Beatrice walked with her hands clasped tight, staring at Puck like he was dead already. She’d started to shiver again, though Prudence couldn’t tell if it was shock or sickness. All she knew was her shoulders were starting to come out of their sockets bearing Puck’s dead weight.

“How much farther?” she asked.

Florence didn’t answer but darted over to the curiously blank wall in the far-right corner. Pressing a hand to one of the bricks, she pushed the tips of her index and pinkie fingers into two notches that looked like natural grooves worn away by age.

A lock or some other kind of mechanism clicked, and a gust of cold wind cut through the room. Flattening her palms against the stone wall, Florence shoved it backward. The wind intensified as the doorway appeared, an arch that led into a wall of shadows.

In the last six days, Prudence had seen more secret doorways than she’d ever seen during her tenure as a street rat and a prostitute.

“After you,” Florence said.

Prudence and Marigold dragged Puck through the doorway, which deposited them into a staircase, one that wound around a thick stone column. It was cold, damp, with a mildew-like smell wafting up from below.

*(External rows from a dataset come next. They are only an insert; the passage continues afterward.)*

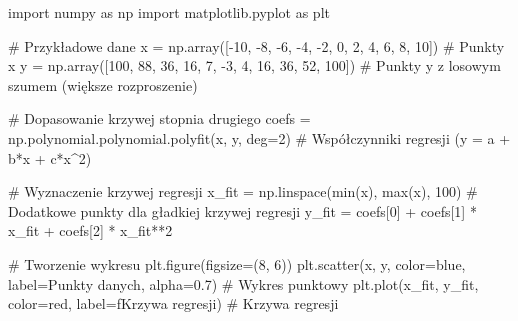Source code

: \documentclass[
  polish,
  letterpaper,
  DIV=11,
  numbers=noendperiod]{scrreprt}
\newenvironment{Shaded}{\begin{snugshade}}{\end{snugshade}}
\newcommand{\BuiltInTok}[1]{\textcolor[rgb]{0.00,0.23,0.31}{#1}}
\newcommand{\CommentTok}[1]{\textcolor[rgb]{0.37,0.37,0.37}{#1}}
\newcommand{\DecValTok}[1]{\textcolor[rgb]{0.68,0.00,0.00}{#1}}
\newcommand{\FloatTok}[1]{\textcolor[rgb]{0.68,0.00,0.00}{#1}}
\newcommand{\ImportTok}[1]{\textcolor[rgb]{0.00,0.46,0.62}{#1}}
\newcommand{\NormalTok}[1]{\textcolor[rgb]{0.00,0.23,0.31}{#1}}
\newcommand{\OperatorTok}[1]{\textcolor[rgb]{0.37,0.37,0.37}{#1}}
\newcommand{\SpecialStringTok}[1]{\textcolor[rgb]{0.13,0.47,0.30}{#1}}
\newcommand{\StringTok}[1]{\textcolor[rgb]{0.13,0.47,0.30}{#1}}
\begin{document}
\begin{Shaded}
\begin{Highlighting}[]
\ImportTok{import}\NormalTok{ numpy }\ImportTok{as}\NormalTok{ np}
\ImportTok{import}\NormalTok{ matplotlib.pyplot }\ImportTok{as}\NormalTok{ plt}

\CommentTok{\# Przykładowe dane}
\NormalTok{x }\OperatorTok{=}\NormalTok{ np.array([}\OperatorTok{{-}}\DecValTok{10}\NormalTok{, }\OperatorTok{{-}}\DecValTok{8}\NormalTok{, }\OperatorTok{{-}}\DecValTok{6}\NormalTok{, }\OperatorTok{{-}}\DecValTok{4}\NormalTok{, }\OperatorTok{{-}}\DecValTok{2}\NormalTok{, }\DecValTok{0}\NormalTok{, }\DecValTok{2}\NormalTok{, }\DecValTok{4}\NormalTok{, }\DecValTok{6}\NormalTok{, }\DecValTok{8}\NormalTok{, }\DecValTok{10}\NormalTok{])  }\CommentTok{\# Punkty x}
\NormalTok{y }\OperatorTok{=}\NormalTok{ np.array([}\DecValTok{100}\NormalTok{, }\DecValTok{88}\NormalTok{, }\DecValTok{36}\NormalTok{, }\DecValTok{16}\NormalTok{, }\DecValTok{7}\NormalTok{, }\OperatorTok{{-}}\DecValTok{3}\NormalTok{, }\DecValTok{4}\NormalTok{, }\DecValTok{16}\NormalTok{, }\DecValTok{36}\NormalTok{, }\DecValTok{52}\NormalTok{, }\DecValTok{100}\NormalTok{])   }\CommentTok{\# Punkty y z losowym szumem (większe rozproszenie)}

\CommentTok{\# Dopasowanie krzywej stopnia drugiego}
\NormalTok{coefs }\OperatorTok{=}\NormalTok{ np.polynomial.polynomial.polyfit(x, y, deg}\OperatorTok{=}\DecValTok{2}\NormalTok{)  }\CommentTok{\# Współczynniki regresji (y = a + b*x + c*x\^{}2)}

\CommentTok{\# Wyznaczenie krzywej regresji}
\NormalTok{x\_fit }\OperatorTok{=}\NormalTok{ np.linspace(}\BuiltInTok{min}\NormalTok{(x), }\BuiltInTok{max}\NormalTok{(x), }\DecValTok{100}\NormalTok{)  }\CommentTok{\# Dodatkowe punkty dla gładkiej krzywej regresji}
\NormalTok{y\_fit }\OperatorTok{=}\NormalTok{ coefs[}\DecValTok{0}\NormalTok{] }\OperatorTok{+}\NormalTok{ coefs[}\DecValTok{1}\NormalTok{] }\OperatorTok{*}\NormalTok{ x\_fit }\OperatorTok{+}\NormalTok{ coefs[}\DecValTok{2}\NormalTok{] }\OperatorTok{*}\NormalTok{ x\_fit}\OperatorTok{**}\DecValTok{2}

\CommentTok{\# Tworzenie wykresu}
\NormalTok{plt.figure(figsize}\OperatorTok{=}\NormalTok{(}\DecValTok{8}\NormalTok{, }\DecValTok{6}\NormalTok{))}
\NormalTok{plt.scatter(x, y, color}\OperatorTok{=}\StringTok{\textquotesingle{}blue\textquotesingle{}}\NormalTok{, label}\OperatorTok{=}\StringTok{\textquotesingle{}Punkty danych\textquotesingle{}}\NormalTok{, alpha}\OperatorTok{=}\FloatTok{0.7}\NormalTok{)  }\CommentTok{\# Wykres punktowy}
\NormalTok{plt.plot(x\_fit, y\_fit, color}\OperatorTok{=}\StringTok{\textquotesingle{}red\textquotesingle{}}\NormalTok{, label}\OperatorTok{=}\SpecialStringTok{f\textquotesingle{}Krzywa regresji\textquotesingle{}}\NormalTok{)  }\CommentTok{\# Krzywa regresji}


\end{Highlighting}
\end{Shaded}
\end{document}
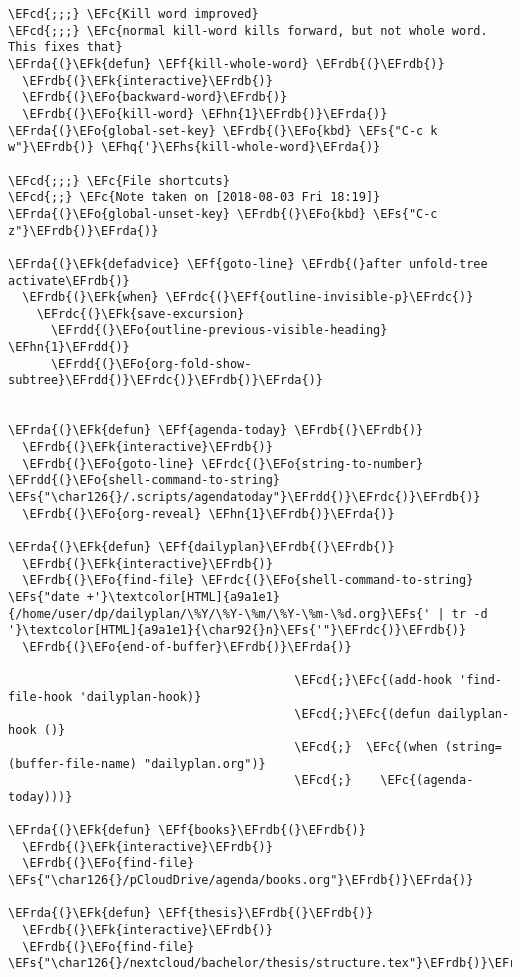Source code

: \documentclass[a4wide,10pt]{article}
\newcommand{\EFc}[1]{\textcolor{EFc}{#1}} %
\newcommand{\EFcd}[1]{\textcolor{EFcd}{#1}} %
\newcommand{\EFs}[1]{\textcolor{EFs}{#1}} %
\newcommand{\EFk}[1]{\textcolor{EFk}{#1}} %
\newcommand{\EFf}[1]{\textcolor{EFf}{#1}} %
\newcommand{\EFo}[1]{\textcolor{EFo}{#1}} %
\newcommand{\EFhn}[1]{\textcolor{EFhn}{\textbf{#1}}} %
\newcommand{\EFhq}[1]{\textcolor{EFhq}{#1}} %
\newcommand{\EFhs}[1]{\textcolor{EFhs}{#1}} %
\newcommand{\EFrda}[1]{\textcolor{EFrda}{#1}} %
\newcommand{\EFrdb}[1]{\textcolor{EFrdb}{#1}} %
\newcommand{\EFrdc}[1]{\textcolor{EFrdc}{#1}} %
\newcommand{\EFrdd}[1]{\textcolor{EFrdd}{#1}} %
\begin{document}
\begin{Code}
\begin{Verbatim}
\EFcd{;;;} \EFc{Kill word improved}
\EFcd{;;;} \EFc{normal kill-word kills forward, but not whole word. This fixes that}
\EFrda{(}\EFk{defun} \EFf{kill-whole-word} \EFrdb{(}\EFrdb{)}
  \EFrdb{(}\EFk{interactive}\EFrdb{)}
  \EFrdb{(}\EFo{backward-word}\EFrdb{)}
  \EFrdb{(}\EFo{kill-word} \EFhn{1}\EFrdb{)}\EFrda{)}
\EFrda{(}\EFo{global-set-key} \EFrdb{(}\EFo{kbd} \EFs{"C-c k w"}\EFrdb{)} \EFhq{'}\EFhs{kill-whole-word}\EFrda{)}

\EFcd{;;;} \EFc{File shortcuts}
\EFcd{;;} \EFc{Note taken on [2018-08-03 Fri 18:19]}
\EFrda{(}\EFo{global-unset-key} \EFrdb{(}\EFo{kbd} \EFs{"C-c z"}\EFrdb{)}\EFrda{)}

\EFrda{(}\EFk{defadvice} \EFf{goto-line} \EFrdb{(}after unfold-tree activate\EFrdb{)}
  \EFrdb{(}\EFk{when} \EFrdc{(}\EFf{outline-invisible-p}\EFrdc{)}
    \EFrdc{(}\EFk{save-excursion}
      \EFrdd{(}\EFo{outline-previous-visible-heading} \EFhn{1}\EFrdd{)}
      \EFrdd{(}\EFo{org-fold-show-subtree}\EFrdd{)}\EFrdc{)}\EFrdb{)}\EFrda{)}


\EFrda{(}\EFk{defun} \EFf{agenda-today} \EFrdb{(}\EFrdb{)}
  \EFrdb{(}\EFk{interactive}\EFrdb{)}
  \EFrdb{(}\EFo{goto-line} \EFrdc{(}\EFo{string-to-number} \EFrdd{(}\EFo{shell-command-to-string} \EFs{"\char126{}/.scripts/agendatoday"}\EFrdd{)}\EFrdc{)}\EFrdb{)}
  \EFrdb{(}\EFo{org-reveal} \EFhn{1}\EFrdb{)}\EFrda{)}

\EFrda{(}\EFk{defun} \EFf{dailyplan}\EFrdb{(}\EFrdb{)}
  \EFrdb{(}\EFk{interactive}\EFrdb{)}
  \EFrdb{(}\EFo{find-file} \EFrdc{(}\EFo{shell-command-to-string} \EFs{"date +'}\textcolor[HTML]{a9a1e1}{/home/user/dp/dailyplan/\%Y/\%Y-\%m/\%Y-\%m-\%d.org}\EFs{' | tr -d '}\textcolor[HTML]{a9a1e1}{\char92{}n}\EFs{'"}\EFrdc{)}\EFrdb{)}
  \EFrdb{(}\EFo{end-of-buffer}\EFrdb{)}\EFrda{)}

                                        \EFcd{;}\EFc{(add-hook 'find-file-hook 'dailyplan-hook)}
                                        \EFcd{;}\EFc{(defun dailyplan-hook ()}
                                        \EFcd{;}  \EFc{(when (string= (buffer-file-name) "dailyplan.org")}
                                        \EFcd{;}    \EFc{(agenda-today)))}

\EFrda{(}\EFk{defun} \EFf{books}\EFrdb{(}\EFrdb{)}
  \EFrdb{(}\EFk{interactive}\EFrdb{)}
  \EFrdb{(}\EFo{find-file} \EFs{"\char126{}/pCloudDrive/agenda/books.org"}\EFrdb{)}\EFrda{)}

\EFrda{(}\EFk{defun} \EFf{thesis}\EFrdb{(}\EFrdb{)}
  \EFrdb{(}\EFk{interactive}\EFrdb{)}
  \EFrdb{(}\EFo{find-file} \EFs{"\char126{}/nextcloud/bachelor/thesis/structure.tex"}\EFrdb{)}\EFrda{)}


\end{Verbatim}
\end{Code}
\end{document}

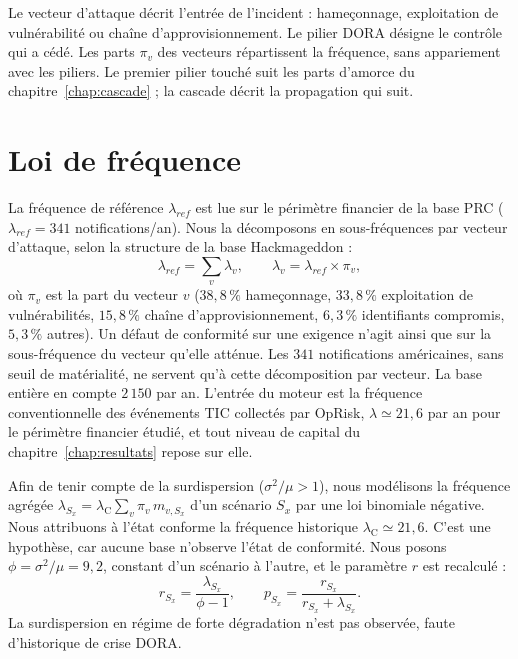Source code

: Le vecteur d'attaque décrit l'entrée de l'incident : hameçonnage, exploitation de vulnérabilité
ou chaîne d'approvisionnement. Le pilier DORA désigne le contrôle qui a cédé.
Les parts $\pi_v$ des vecteurs répartissent la fréquence, sans appariement avec les piliers.
Le premier pilier touché suit les parts d'amorce du chapitre~\ref{chap:cascade} ; la cascade décrit la propagation qui suit.

\section{Loi de fréquence}

La fréquence de référence $\lambda_{ref}$ est lue sur le périmètre financier de la base PRC
($\lambda_{ref} = 341$ notifications/an). Nous la décomposons en sous-fréquences par vecteur
d'attaque, selon la structure de la base Hackmageddon :
\begin{equation}
\lambda_{ref} = \sum_{v} \lambda_v,
\qquad
\lambda_v = \lambda_{ref} \times \pi_v,
\end{equation}
où $\pi_v$ est la part du vecteur $v$ ($38{,}8\,\%$ hameçonnage, $33{,}8\,\%$ exploitation de
vulnérabilités, $15{,}8\,\%$ chaîne d'approvisionnement, $6{,}3\,\%$ identifiants compromis, $5{,}3\,\%$
autres). Un
défaut de conformité sur une exigence n'agit ainsi que sur la sous-fréquence du vecteur qu'elle
atténue. Les $341$ notifications américaines, sans seuil de matérialité, ne servent qu'à cette décomposition par vecteur. La base entière en compte $2\,150$ par an. L'entrée du
moteur est la fréquence conventionnelle des événements TIC collectés par OpRisk, $\lambda \simeq 21{,}6$ par an
pour le périmètre financier étudié, et tout niveau de capital du chapitre~\ref{chap:resultats}
repose sur elle.

Afin de tenir compte de la surdispersion ($\sigma^2/\mu > 1$), nous modélisons la fréquence agrégée
$\lambda_{S_x} = \lambda_{\text{C}}\sum_v \pi_v\, m_{v,S_x}$ d'un scénario $S_x$ par une loi binomiale
négative. Nous attribuons à l'état conforme la fréquence historique $\lambda_{\text{C}}\simeq 21{,}6$.
C'est une hypothèse, car aucune base n'observe l'état de conformité.
Nous posons $\phi = \sigma^2/\mu = 9{,}2$, constant d'un scénario à l'autre, et le paramètre
$r$ est recalculé :
\begin{equation}
r_{S_x} = \frac{\lambda_{S_x}}{\phi - 1},
\qquad
p_{S_x} = \frac{r_{S_x}}{r_{S_x} + \lambda_{S_x}}.
\end{equation}
La surdispersion en régime de forte dégradation n'est pas observée, faute
d'historique de crise DORA.

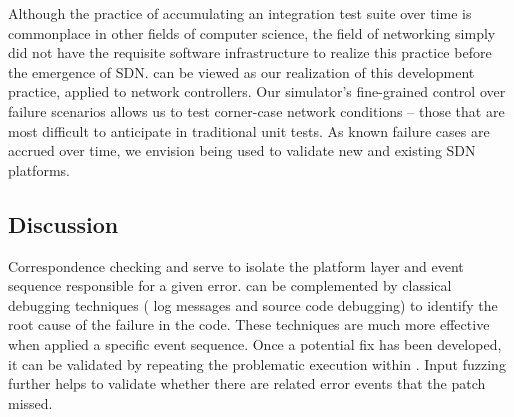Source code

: Although the practice of accumulating an integration test suite over time is
commonplace in other fields of computer science, the field of networking
simply did not have the requisite software infrastructure to realize this practice before the emergence
of SDN. \Simulator{} can be viewed as our realization
of this development practice, applied to network controllers. Our simulator's fine-grained control over
failure scenarios allows us to test corner-case network conditions -- those
that are most difficult to anticipate in traditional unit tests.
As known failure cases are accrued over time, we envision \simulator{} being used to validate
new and existing SDN platforms.

\subsection{Discussion}

Correspondence checking and \simulator{} serve to isolate the platform layer and
event sequence responsible for a given error. \projectname{} can be
complemented by classical debugging techniques (\eg{} log messages and source
code debugging) to identify the root cause of
the failure in the code. These techniques are much more
effective when applied a specific event sequence. Once a
potential fix has been developed, it can be validated by repeating the
problematic execution within \projectname{}. Input fuzzing further helps to
validate whether there are
related error events that the patch missed.

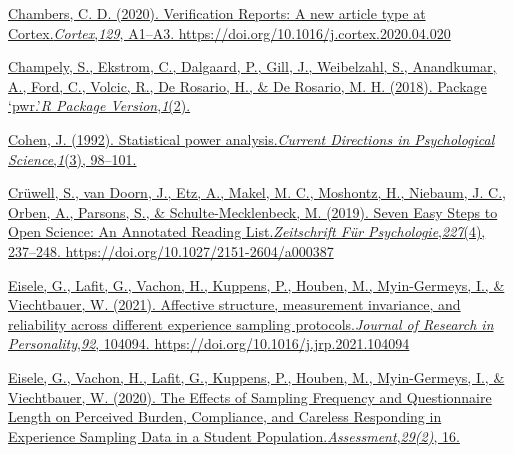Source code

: \documentclass[
]{article}
\begin{document}
\href{https://www.zotero.org/google-docs/?EJLlNC}{Chambers, C. D.
(2020). Verification Reports: A new article type at
Cortex.}\href{https://www.zotero.org/google-docs/?EJLlNC}{\emph{Cortex}}\href{https://www.zotero.org/google-docs/?EJLlNC}{,}\href{https://www.zotero.org/google-docs/?EJLlNC}{\emph{129}}\href{https://www.zotero.org/google-docs/?EJLlNC}{,
A1--A3. https://doi.org/10.1016/j.cortex.2020.04.020}

\href{https://www.zotero.org/google-docs/?EJLlNC}{Champely, S., Ekstrom,
C., Dalgaard, P., Gill, J., Weibelzahl, S., Anandkumar, A., Ford, C.,
Volcic, R., De Rosario, H., \& De Rosario, M. H. (2018). Package
`pwr.'}\href{https://www.zotero.org/google-docs/?EJLlNC}{\emph{R Package
Version}}\href{https://www.zotero.org/google-docs/?EJLlNC}{,}\href{https://www.zotero.org/google-docs/?EJLlNC}{\emph{1}}\href{https://www.zotero.org/google-docs/?EJLlNC}{(2).}

\href{https://www.zotero.org/google-docs/?EJLlNC}{Cohen, J. (1992).
Statistical power
analysis.}\href{https://www.zotero.org/google-docs/?EJLlNC}{\emph{Current
Directions in Psychological
Science}}\href{https://www.zotero.org/google-docs/?EJLlNC}{,}\href{https://www.zotero.org/google-docs/?EJLlNC}{\emph{1}}\href{https://www.zotero.org/google-docs/?EJLlNC}{(3),
98--101.}

\href{https://www.zotero.org/google-docs/?EJLlNC}{Crüwell, S., van
Doorn, J., Etz, A., Makel, M. C., Moshontz, H., Niebaum, J. C., Orben,
A., Parsons, S., \& Schulte-Mecklenbeck, M. (2019). Seven Easy Steps to
Open Science: An Annotated Reading
List.}\href{https://www.zotero.org/google-docs/?EJLlNC}{\emph{Zeitschrift
Für
Psychologie}}\href{https://www.zotero.org/google-docs/?EJLlNC}{,}\href{https://www.zotero.org/google-docs/?EJLlNC}{\emph{227}}\href{https://www.zotero.org/google-docs/?EJLlNC}{(4),
237--248. https://doi.org/10.1027/2151-2604/a000387}

\href{https://www.zotero.org/google-docs/?EJLlNC}{Eisele, G., Lafit, G.,
Vachon, H., Kuppens, P., Houben, M., Myin-Germeys, I., \& Viechtbauer,
W. (2021). Affective structure, measurement invariance, and reliability
across different experience sampling
protocols.}\href{https://www.zotero.org/google-docs/?EJLlNC}{\emph{Journal
of Research in
Personality}}\href{https://www.zotero.org/google-docs/?EJLlNC}{,}\href{https://www.zotero.org/google-docs/?EJLlNC}{\emph{92}}\href{https://www.zotero.org/google-docs/?EJLlNC}{,
104094. https://doi.org/10.1016/j.jrp.2021.104094}

\href{https://www.zotero.org/google-docs/?EJLlNC}{Eisele, G., Vachon,
H., Lafit, G., Kuppens, P., Houben, M., Myin-Germeys, I., \&
Viechtbauer, W. (2020). The Effects of Sampling Frequency and
Questionnaire Length on Perceived Burden, Compliance, and Careless
Responding in Experience Sampling Data in a Student
Population.}\href{https://www.zotero.org/google-docs/?EJLlNC}{\emph{Assessment}}\href{https://www.zotero.org/google-docs/?EJLlNC}{,}\href{https://www.zotero.org/google-docs/?EJLlNC}{\emph{29(2)}}\href{https://www.zotero.org/google-docs/?EJLlNC}{,
16.}
\end{document}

As the door closed behind them, shouts boomed through the kitchens, muffled words Prudence could barely make out, save for Arcadie’s. “Gentlemen, I assure you, all you’ll find in there is bread !”

Fortunately—or perhaps unfortunately, with Puck’s dead weight to carry—Florence took them up instead of down.

It was only as Pru’s arms began to shake that the steps leveled out, and Florence unlocked a door and led them into an elegant corridor, some hidden corner of the hotel reserved for special guests.

The floors were covered in a carpet that looked like the night sky—a shade deeper than indigo and decorated in silver stars.

“Here.” Florence guided them over to one of the rooms, using what seemed to be a master key to open it before ushering them inside. “Quickly.”